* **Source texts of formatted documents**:

#####

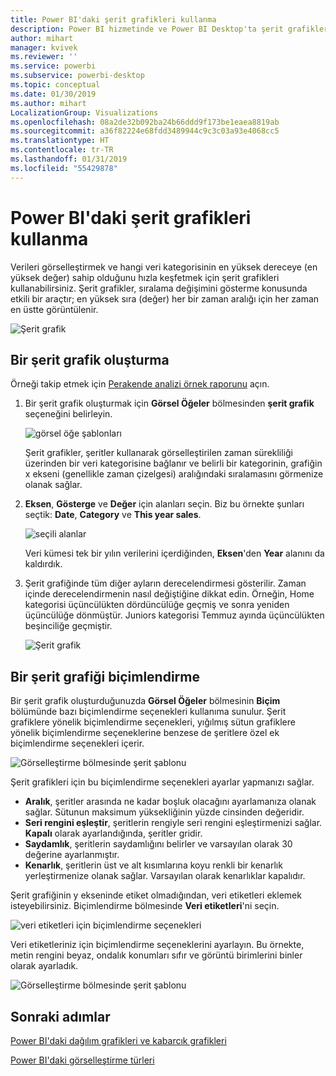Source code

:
 ```yaml
---
title: Power BI'daki şerit grafikleri kullanma
description: Power BI hizmetinde ve Power BI Desktop'ta şerit grafikler oluşturma ve bunları kullanma
author: mihart
manager: kvivek
ms.reviewer: ''
ms.service: powerbi
ms.subservice: powerbi-desktop
ms.topic: conceptual
ms.date: 01/30/2019
ms.author: mihart
LocalizationGroup: Visualizations
ms.openlocfilehash: 08a2de32b092ba24b66ddd9f173be1eaea8819ab
ms.sourcegitcommit: a36f82224e68fdd3489944c9c3c03a93e4068cc5
ms.translationtype: HT
ms.contentlocale: tr-TR
ms.lasthandoff: 01/31/2019
ms.locfileid: "55429878"
---
```

# <a name="use-ribbon-charts-in-power-bi"></a>Power BI'daki şerit grafikleri kullanma
Verileri görselleştirmek ve hangi veri kategorisinin en yüksek dereceye (en yüksek değer) sahip olduğunu hızla keşfetmek için şerit grafikleri kullanabilirsiniz. Şerit grafikler, sıralama değişimini gösterme konusunda etkili bir araçtır; en yüksek sıra (değer) her bir zaman aralığı için her zaman en üstte görüntülenir. 

![Şerit grafik](media/desktop-ribbon-charts/ribbon-charts_01.png)

## <a name="create-a-ribbon-chart"></a>Bir şerit grafik oluşturma
Örneği takip etmek için [Perakende analizi örnek raporunu](../sample-retail-analysis.md) açın. 

1. Bir şerit grafik oluşturmak için **Görsel Öğeler** bölmesinden **şerit grafik** seçeneğini belirleyin.

    ![görsel öğe şablonları](media/desktop-ribbon-charts/ribbon-charts_02.png)

    Şerit grafikler, şeritler kullanarak görselleştirilen zaman sürekliliği üzerinden bir veri kategorisine bağlanır ve belirli bir kategorinin, grafiğin x ekseni (genellikle zaman çizelgesi) aralığındaki sıralamasını görmenize olanak sağlar.

2. **Eksen**, **Gösterge** ve **Değer** için alanları seçin.  Biz bu örnekte şunları seçtik: **Date**, **Category** ve **This year sales**.  

    ![seçili alanlar](media/desktop-ribbon-charts/power-bi-ribbon-values.png)

    Veri kümesi tek bir yılın verilerini içerdiğinden, **Eksen**'den **Year** alanını da kaldırdık. 

3. Şerit grafiğinde tüm diğer ayların derecelendirmesi gösterilir. Zaman içinde derecelendirmenin nasıl değiştiğine dikkat edin.  Örneğin, Home kategorisi üçüncülükten dördüncülüğe geçmiş ve sonra yeniden üçüncülüğe dönmüştür. Juniors kategorisi Temmuz ayında üçüncülükten beşinciliğe geçmiştir. 

    ![Şerit grafik](media/desktop-ribbon-charts/power-bi-ribbon.png)

## <a name="format-a-ribbon-chart"></a>Bir şerit grafiği biçimlendirme
Bir şerit grafik oluşturduğunuzda **Görsel Öğeler** bölmesinin **Biçim** bölümünde bazı biçimlendirme seçenekleri kullanıma sunulur. Şerit grafiklere yönelik biçimlendirme seçenekleri, yığılmış sütun grafiklere yönelik biçimlendirme seçeneklerine benzese de şeritlere özel ek biçimlendirme seçenekleri içerir.

![Görselleştirme bölmesinde şerit şablonu](media/desktop-ribbon-charts/power-bi-format-ribbon.png)

Şerit grafikleri için bu biçimlendirme seçenekleri ayarlar yapmanızı sağlar.

* **Aralık**, şeritler arasında ne kadar boşluk olacağını ayarlamanıza olanak sağlar. Sütunun maksimum yüksekliğinin yüzde cinsinden değeridir.
* **Seri rengini eşleştir**, şeritlerin rengiyle seri rengini eşleştirmenizi sağlar. **Kapalı** olarak ayarlandığında, şeritler gridir.
* **Saydamlık**, şeritlerin saydamlığını belirler ve varsayılan olarak 30 değerine ayarlanmıştır.
* **Kenarlık**, şeritlerin üst ve alt kısımlarına koyu renkli bir kenarlık yerleştirmenize olanak sağlar. Varsayılan olarak kenarlıklar kapalıdır.

Şerit grafiğinin y ekseninde etiket olmadığından, veri etiketleri eklemek isteyebilirsiniz. Biçimlendirme bölmesinde **Veri etiketleri**'ni seçin. 

![veri etiketleri için biçimlendirme seçenekleri](media/desktop-ribbon-charts/power-bi-labels.png)

Veri etiketleriniz için biçimlendirme seçeneklerini ayarlayın.  Bu örnekte, metin rengini beyaz, ondalık konumları sıfır ve görüntü birimlerini binler olarak ayarladık. 

![Görselleştirme bölmesinde şerit şablonu](media/desktop-ribbon-charts/power-bi-data-labels.png)

## <a name="next-steps"></a>Sonraki adımlar

[Power BI'daki dağılım grafikleri ve kabarcık grafikleri](power-bi-visualization-scatter.md)

[Power BI'daki görselleştirme türleri](power-bi-visualization-types-for-reports-and-q-and-a.md)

#####

* **WORK ITEM**: Wherever "labels" turns up in the records, copy the whole line.

* **SOLUTION TO THE PROBLEM**:
![veri etiketleri için biçimlendirme seçenekleri](media/desktop-ribbon-charts/power-bi-labels.png)
![Görselleştirme bölmesinde şerit şablonu](media/desktop-ribbon-charts/power-bi-data-labels.png)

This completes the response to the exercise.